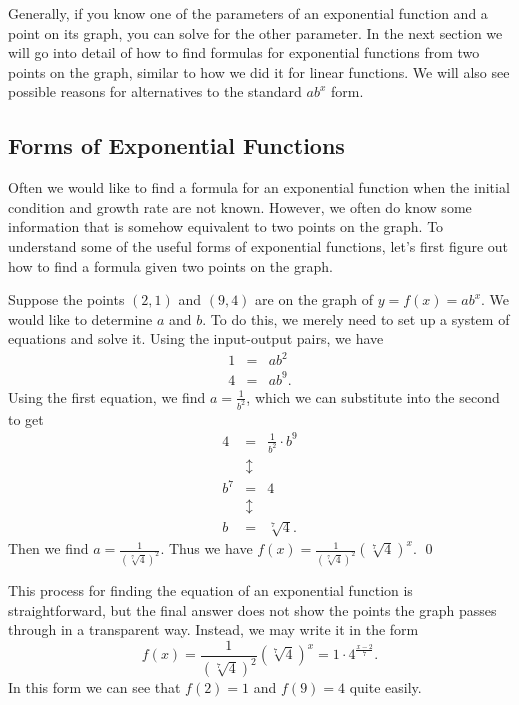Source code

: \begin{eg}
Generally, if you know one of the parameters of an exponential function and a point on its graph, you can solve for the other parameter. In the next section we will go into detail of how to find formulas for exponential functions from two points on the graph, similar to how we did it for linear functions. We will also see possible reasons for alternatives to the standard $ab^x$ form.


\subsection{Forms of Exponential Functions}

Often we would like to find a formula for an exponential function when the initial condition and growth rate are not known. However, we often do know  some information that is somehow equivalent to two points on the graph. To understand some of the useful forms of exponential functions, let's first figure out how to find a formula given two points on the graph.

\par

\begin{eg} Suppose the points $(2,1)$ and $(9,4)$ are on the graph of $y=f(x) = ab^{x}$. We would like to determine $a$ and $b$. To do this, we merely need to set up a system of equations and solve it. Using the input-output pairs, we have
\begin{eqnarray*}
1 & = & ab^{2}\\
4 & = & ab^{9}.
\end{eqnarray*}
Using the first equation, we find $a = \frac{1}{b^2}$, which we can substitute into the second to get
\begin{eqnarray*}
4 & = & \frac{1}{b^2}\cdot b^{9}\\
 & \updownarrow & \\
b^{7} & = & 4 \\
& \updownarrow & \\
b & = & \sqrt[7]{4}.
\end{eqnarray*}
Then we find $a = \frac{1}{(\sqrt[7]{4})^{2}}$. Thus we have $f(x) = \frac{1}{(\sqrt[7]{4})^{2}} (\sqrt[7]{4})^x$. \qed \end{eg}

\par

This process for finding the equation of an exponential function is straightforward, but the final answer does not show the points the graph passes through in a transparent way. Instead, we may write it in the form 
\[
f(x)  = \frac{1}{(\sqrt[7]{4})^{2}} (\sqrt[7]{4})^x = 1\cdot 4^{\frac{x-2}{7}}.
\] 
In this form we can see that $f(2) = 1$ and $f(9) = 4$ quite easily. 


\end{eg}

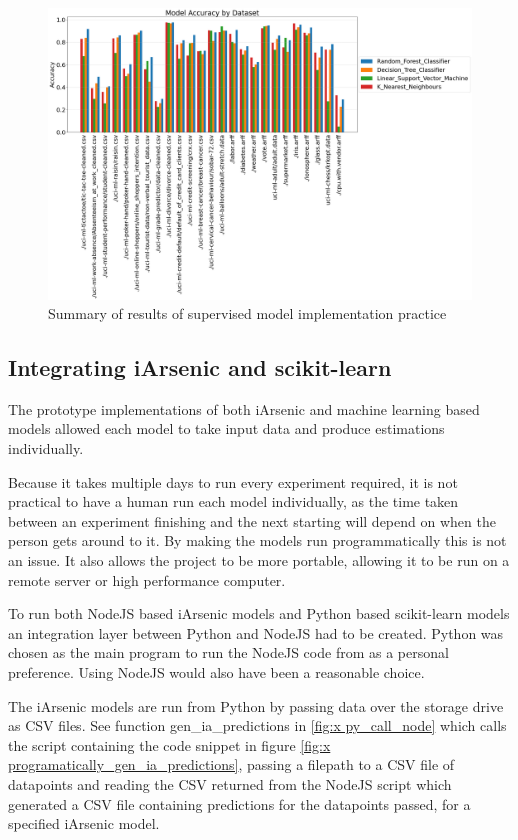 \begin{landscape}
    \begin{figure}[h]
        \centering
        \includegraphics[scale=0.375]{figures/4_models_25_datasets.png} 
        \caption{Summary of results of supervised model implementation practice}
        \label{fig:x 4_m_25_d}
    \end{figure}
\end{landscape}

\subsection{Integrating iArsenic and scikit-learn}

The prototype implementations of both iArsenic and machine learning based models allowed each model to take input data and produce estimations individually. 

Because it takes multiple days to run every experiment required, it is not practical to have a human run each model individually, as the time taken between an experiment finishing and the next starting will depend on when the person gets around to it. By making the models run programmatically this is not an issue. It also allows the project to be more portable, allowing it to be run on a remote server or high performance computer.

To run both NodeJS based iArsenic models and Python based scikit-learn models an integration layer between Python and NodeJS had to be created. Python was chosen as the main program to run the NodeJS code from as a personal preference. Using NodeJS would also have been a reasonable choice.

The iArsenic models are run from Python by passing data over the storage drive as CSV files. See function gen\_ia\_predictions in \ref{fig:x py_call_node} which calls the script containing the code snippet in figure \ref{fig:x programatically_gen_ia_predictions}, passing a filepath to a CSV file of datapoints and reading the CSV returned from the NodeJS script which generated a CSV file containing predictions for the datapoints passed, for a specified iArsenic model.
++++++++
◆ **Work instruction**: Please state how many lines in the data contain the word "scikit", giving only that number.

◆ **Exercise solution**: 2